Two wires are identical, except that one is aluminum and one is copper. The aluminum wire has a resistance of 0.835. What is the resistance of the copper wire? Take the resistivity of copper to be 1.72 x 10-8 Ω·m, and that of aluminum to be 2.82 x 10-8 Ω·m.
The ratio of the resistances will be the same as the ratio of the resistivities, if lengths and diameters are the same.
R(Cu)/R(Al) = 1.72 x 10-8/2.82 x 10-8
= 0.61
R(Al) = 0.509 Ù
Well, for resistance of wire we have formula as,
R = (resistivity * length of wire ) / crosssectional area. As both wires are identical, there length and crossectional area are same. So, as resistance is directly praportional to resistivity,
R(Cu) / R(Al) = resistivity of copper / resistivity of Aluminum.
So, R(Cu) = R(Al ) * 1.7241* 10-8 / 2.82 x 10-8.
R(Cu) = 0.835 * 1.7241/ 2.82 = 0.51047518 ohm
Well, if you're looking for some electrical humor, I'll give it a shot!
Resistance is like the wire's way of saying, "Nope, no easy flow of current for you!" So, in this case, we have two wires - one aluminum and one copper - and we want to find the resistance of the copper wire.
The resistance of a wire can be calculated using the formula: R = ρ * L / A, where R is resistance, ρ is resistivity, L is length, and A is cross-sectional area.
Since the wires are identical (except for their material), we can assume that they have the same length and cross-sectional area. So, we just need to compare the resistivity of aluminum and copper to figure out the resistance of the copper wire.

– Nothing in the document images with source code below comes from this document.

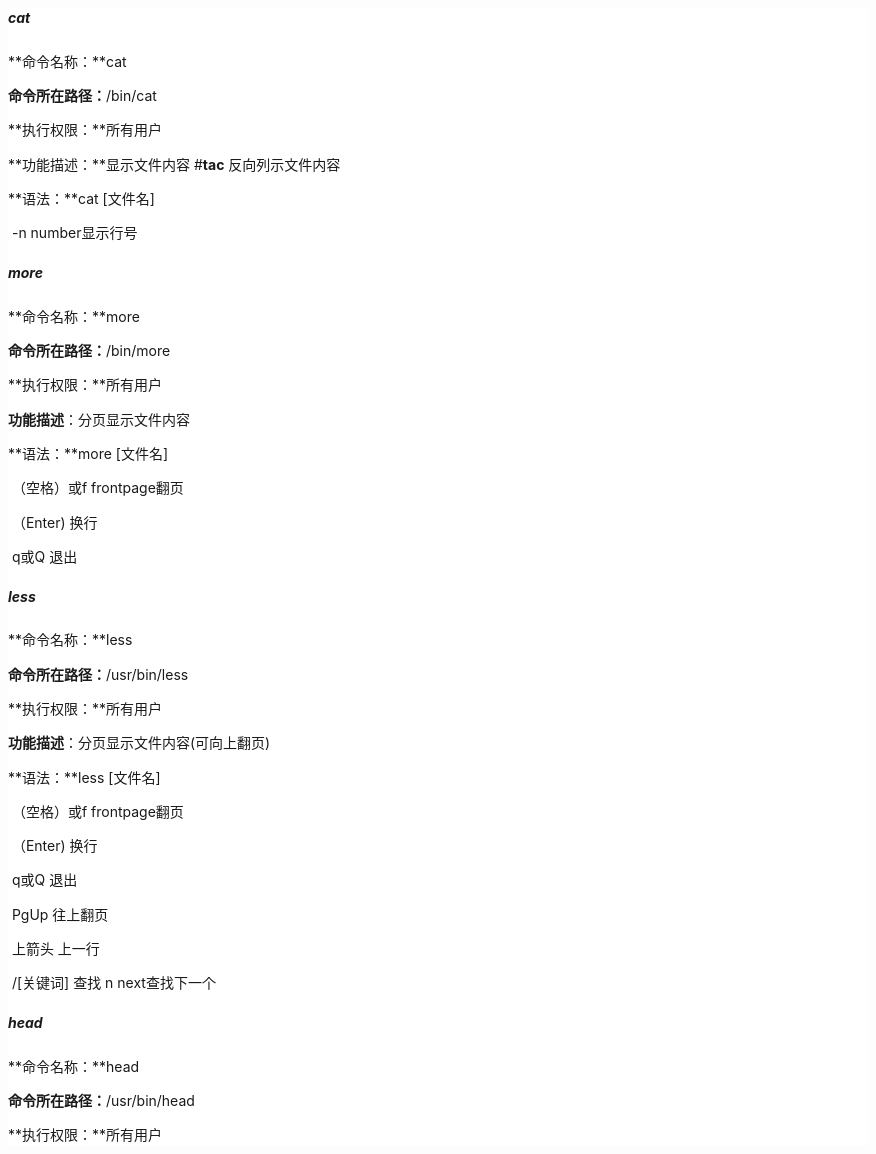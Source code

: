 ##### cat

**命令名称：**cat

**命令所在路径：**/bin/cat

**执行权限：**所有用户

**功能描述：**显示文件内容		#**tac** 反向列示文件内容

**语法：**cat	[文件名]

​					-n	number显示行号

##### more	

**命令名称：**more

**命令所在路径：**/bin/more

**执行权限：**所有用户

**功能描述**：分页显示文件内容

**语法：**more	[文件名]

​					（空格）或f		frontpage翻页

​					（Enter)				换行

​						q或Q				退出

##### less

**命令名称：**less

**命令所在路径：**/usr/bin/less

**执行权限：**所有用户

**功能描述**：分页显示文件内容(可向上翻页)

**语法：**less	[文件名]

​					（空格）或f		frontpage翻页

​					（Enter)				换行

​						q或Q				退出

​						PgUp				往上翻页

​						上箭头				上一行

​						/[关键词]				查找			n	next查找下一个

##### head

**命令名称：**head

**命令所在路径：**/usr/bin/head

**执行权限：**所有用户
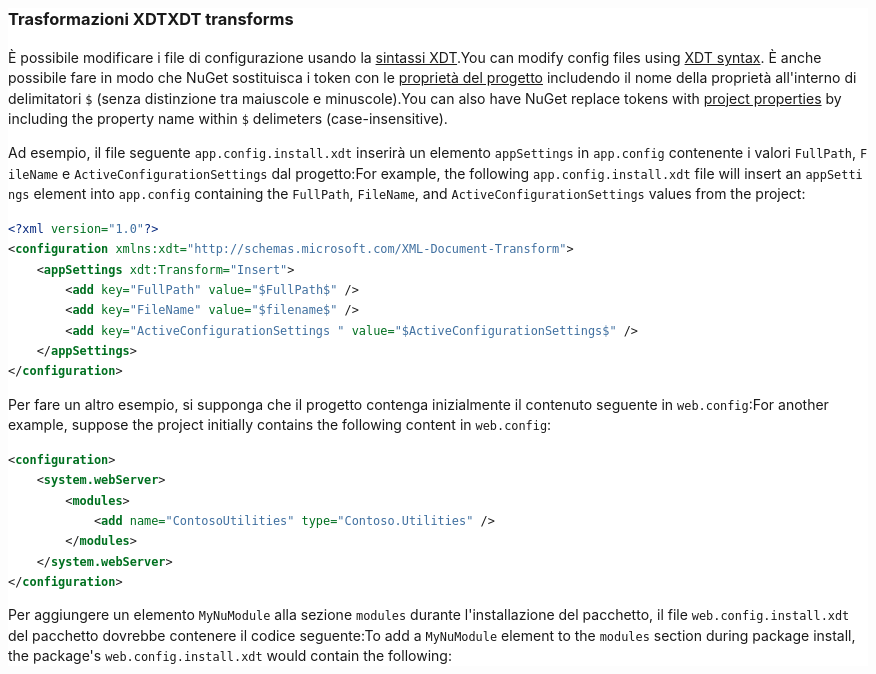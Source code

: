 ### <a name="xdt-transforms"></a><span data-ttu-id="0e288-149">Trasformazioni XDT</span><span class="sxs-lookup"><span data-stu-id="0e288-149">XDT transforms</span></span>

<span data-ttu-id="0e288-150">È possibile modificare i file di configurazione usando la [sintassi XDT](https://msdn.microsoft.com/library/dd465326.aspx).</span><span class="sxs-lookup"><span data-stu-id="0e288-150">You can modify config files using [XDT syntax](https://msdn.microsoft.com/library/dd465326.aspx).</span></span> <span data-ttu-id="0e288-151">È anche possibile fare in modo che NuGet sostituisca i token con le [proprietà del progetto](/dotnet/api/vslangproj.projectproperties?view=visualstudiosdk-2017&viewFallbackFrom=netframework-4.7) includendo il nome della proprietà all'interno di delimitatori `$` (senza distinzione tra maiuscole e minuscole).</span><span class="sxs-lookup"><span data-stu-id="0e288-151">You can also have NuGet replace tokens with [project properties](/dotnet/api/vslangproj.projectproperties?view=visualstudiosdk-2017&viewFallbackFrom=netframework-4.7) by including the property name within `$` delimeters (case-insensitive).</span></span>

<span data-ttu-id="0e288-152">Ad esempio, il file seguente `app.config.install.xdt` inserirà un elemento `appSettings` in `app.config` contenente i valori `FullPath`, `FileName` e `ActiveConfigurationSettings` dal progetto:</span><span class="sxs-lookup"><span data-stu-id="0e288-152">For example, the following `app.config.install.xdt` file will insert an `appSettings` element into `app.config` containing the `FullPath`, `FileName`, and `ActiveConfigurationSettings` values from the project:</span></span>

```xml
<?xml version="1.0"?>
<configuration xmlns:xdt="http://schemas.microsoft.com/XML-Document-Transform">
    <appSettings xdt:Transform="Insert">
        <add key="FullPath" value="$FullPath$" />
        <add key="FileName" value="$filename$" />
        <add key="ActiveConfigurationSettings " value="$ActiveConfigurationSettings$" />
    </appSettings>
</configuration>
```

<span data-ttu-id="0e288-153">Per fare un altro esempio, si supponga che il progetto contenga inizialmente il contenuto seguente in `web.config`:</span><span class="sxs-lookup"><span data-stu-id="0e288-153">For another example, suppose the project initially contains the following content in `web.config`:</span></span>

```xml
<configuration>
    <system.webServer>
        <modules>
            <add name="ContosoUtilities" type="Contoso.Utilities" />
        </modules>
    </system.webServer>
</configuration>
```

<span data-ttu-id="0e288-154">Per aggiungere un elemento `MyNuModule` alla sezione `modules` durante l'installazione del pacchetto, il file `web.config.install.xdt` del pacchetto dovrebbe contenere il codice seguente:</span><span class="sxs-lookup"><span data-stu-id="0e288-154">To add a `MyNuModule` element to the `modules` section during package install, the package's `web.config.install.xdt` would contain the following:</span></span>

Given ρ(copper) = 1.72 x 10^-8 Ω·m and ρ(aluminum) = 2.82 x 10^-8 Ω·m, it's clear that copper has lower resistivity.
So, if the aluminum wire has a resistance of 0.835, the copper wire will have a lower resistance. Remember, lower resistance means better flow of current!

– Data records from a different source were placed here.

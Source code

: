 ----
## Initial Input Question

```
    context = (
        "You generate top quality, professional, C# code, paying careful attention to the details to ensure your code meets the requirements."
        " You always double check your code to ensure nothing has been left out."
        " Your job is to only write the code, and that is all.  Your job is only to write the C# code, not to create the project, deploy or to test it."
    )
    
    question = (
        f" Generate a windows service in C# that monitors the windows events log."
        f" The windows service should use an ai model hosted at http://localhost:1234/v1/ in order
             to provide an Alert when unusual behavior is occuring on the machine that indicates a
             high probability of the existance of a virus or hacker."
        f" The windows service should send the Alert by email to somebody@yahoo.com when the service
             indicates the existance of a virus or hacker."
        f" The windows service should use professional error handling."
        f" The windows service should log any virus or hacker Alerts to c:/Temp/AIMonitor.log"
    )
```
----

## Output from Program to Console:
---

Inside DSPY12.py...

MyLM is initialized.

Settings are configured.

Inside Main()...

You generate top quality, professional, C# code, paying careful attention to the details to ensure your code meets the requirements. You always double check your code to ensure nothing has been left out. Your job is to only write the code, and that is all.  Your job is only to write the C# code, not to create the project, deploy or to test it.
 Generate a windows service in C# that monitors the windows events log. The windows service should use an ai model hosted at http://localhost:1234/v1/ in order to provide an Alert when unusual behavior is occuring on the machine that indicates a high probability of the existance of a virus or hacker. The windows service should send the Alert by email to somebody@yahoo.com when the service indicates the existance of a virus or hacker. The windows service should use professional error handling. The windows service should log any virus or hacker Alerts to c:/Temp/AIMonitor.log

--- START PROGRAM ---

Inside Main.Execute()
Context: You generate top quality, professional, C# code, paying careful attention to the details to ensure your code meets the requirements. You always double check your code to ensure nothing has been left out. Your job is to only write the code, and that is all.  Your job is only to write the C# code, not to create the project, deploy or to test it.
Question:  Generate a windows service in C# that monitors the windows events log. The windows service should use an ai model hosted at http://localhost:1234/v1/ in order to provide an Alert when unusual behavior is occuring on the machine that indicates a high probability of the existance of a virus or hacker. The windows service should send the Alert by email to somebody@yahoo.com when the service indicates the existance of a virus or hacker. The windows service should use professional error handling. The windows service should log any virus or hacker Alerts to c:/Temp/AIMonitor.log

But, to give you a more specific answer, I'll need the length and cross-sectional area of the wires. Without those, I'll just have to leave you momentarily "resisting" the complete answer.
To find the resistance of the copper wire, we can use the formula for resistance:
Resistance = (Resistivity x Length) / Area
Since the wires are identical in all aspects except the material, we can assume the length and cross-sectional area of both wires are the same.
Let's denote "R_Al" as the resistance of the aluminum wire, "R_Cu" as the resistance of the copper wire, "ρ_Al" as the resistivity of aluminum, and "ρ_Cu" as the resistivity of copper.
Given that R_Al = 0.835 Ω and ρ_Cu = 1.72 x 10^(-8) Ω·m, we need to find R_Cu.
We can rewrite the resistance formula as:
R = (ρ x L) / A
Since L and A are the same for both wires, we can write:
R_Al / R_Cu = (ρ_Al / ρ_Cu)
Therefore, we can rearrange the equation to solve for R_Cu:
R_Cu = R_Al x (ρ_Cu / ρ_Al)
Substituting the given values:
R_Cu = 0.835 Ω x (1.72 x 10^(-8) Ω·m / 2.82 x 10^(-8) Ω·m)
Simplifying the expression:
R_Cu = 0.835 Ω x 0.6106
R_Cu ≈ 0.509 Ω
Therefore, the resistance of the copper wire is approximately 0.509 Ω.
To find the resistance of the copper wire, we can use the formula for resistance:
Resistance (R) = Resistivity (ρ) * Length (L) / Area (A)
Given that the wires are identical except for the material (aluminum and copper) and the resistance of the aluminum wire (R_aluminum = 0.835), we can equate the resistance of the aluminum wire to the resistance formula and solve for the resistance of the copper wire.
Let's assume the length and area of the wires are the same, so we can cancel them out. Therefore, the resistances are directly proportional to the resistivity:
R_aluminum / R_copper = ρ_aluminum / ρ_copper
Substituting the given values of resistivities:
0.835 / R_copper = (2.82 x 10^(-8) Ω·m) / (1.72 x 10^(-8) Ω·m)
Simplifying the expression:
0.835 / R_copper = 1.6395
Now, we can solve for R_copper by rearranging the equation:
R_copper = 0.835 / 1.6395
R_copper ≈ 0.509 Ω
Therefore, the resistance of the copper wire is approximately 0.509 Ω.